Enseignant et pédagogue engagé, je ne peux que me réjouir de la lettre récente de Vincent Peillon aux personnels de l’éducation, où il fixe les grandes lignes du travail à accomplir en vue de cette « refondation » de l’école qu’il appelle de ses vœux. On respire un peu de voir enfin le mot « pédagogie » valorisé, après tant d’années de dénigrement, de lire une définition un peu plus complexe de « l’autorité » que ce à quoi nous avait habitué le discours sécuritaire (d’ailleurs inefficace), de voir reprise fortement l’idée du socle commun malgré les résistances élitistes de droite ou faussement de gauche.

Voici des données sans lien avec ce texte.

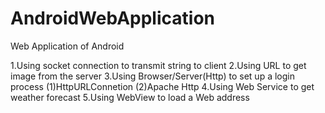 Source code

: AndroidWebApplication
=====================

Web Application of Android


1.Using socket connection to transmit string to client
2.Using URL to get image from the server
3.Using Browser/Server(Http) to set up a login process
(1)HttpURLConnetion
(2)Apache Http
4.Using Web Service to get weather forecast
5.Using WebView to load a Web address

Mais la route sera longue et comme l’a dit le ministre plusieurs fois, les fruits ne seront cueillis que dans un temps long, à l’échelle de deux quinquennats peut-être. Il me semble en tout cas important d’affirmer que l’amélioration de notre système éducatif ne pourra se faire rapidement, d’un coup de menton ou à l’aide d’une recette magique. L’incroyable manipulation des évaluations de fin d’école primaire ou l’interprétation abusive de certaines statistiques, par exemple sur la lutte contre le décrochage, tendaient à faire penser que grâce à la politique « avisée et énergique » des nos Grands Dirigeants, les résultats s’amélioraient de manière considérable, avec des progressions extraordinaires en deux ans, ce qui est absolument impossible…

SI l’on se fixe comme objectif de faire atteindre un niveau de base à tous les petits français sortant de la scolarité obligatoire (disons même 95%), il faudra bien énoncer que cela prendra du temps. Il est essentiel de partir de constats réalistes et objectifs. C’est vrai que beaucoup d’élèves ne parviennent pas à répondre à des questions d’interprétation sur un texte en situation d’autonomie, c’est vrai qu’ils ont énormément de mal à construire par écrit un texte structuré pour justifier leurs propos (fait bien plus grave sans doute que de mal manier l’orthographe, même si cela aussi est bien fâcheux), c’est vrai encore –mais on le souligne trop peu- qu’ils ne savent guère s’exprimer à l’oral sans notes devant un auditoire pendant quelques minutes, ou qu’ils ont du mal à travailler en équipe. On peut allonger la liste. Bien des compétences essentielles pour la citoyenneté du XXI° siècle sont à travailler. Pour y parvenir, il faudra utiliser de nombreuses entrées et ne surtout pas s’imaginer qu’il existe des solutions « simples et pratiques » comme l’avait laissé croire autrefois par exemple JP Chevènement.

Non, il ne suffira pas de redonner aux élèves l’estime d’eux-mêmes. Celle-ci est importante, mais la confiance n’est pas tout. A cet égard, la critique de la notation traditionnelle ne peut se limiter à son côté « traumatisant », on doit surtout en dénoncer le peu de pertinence, la faible information qu’elle donne sur les progrès réalisés ou à réaliser.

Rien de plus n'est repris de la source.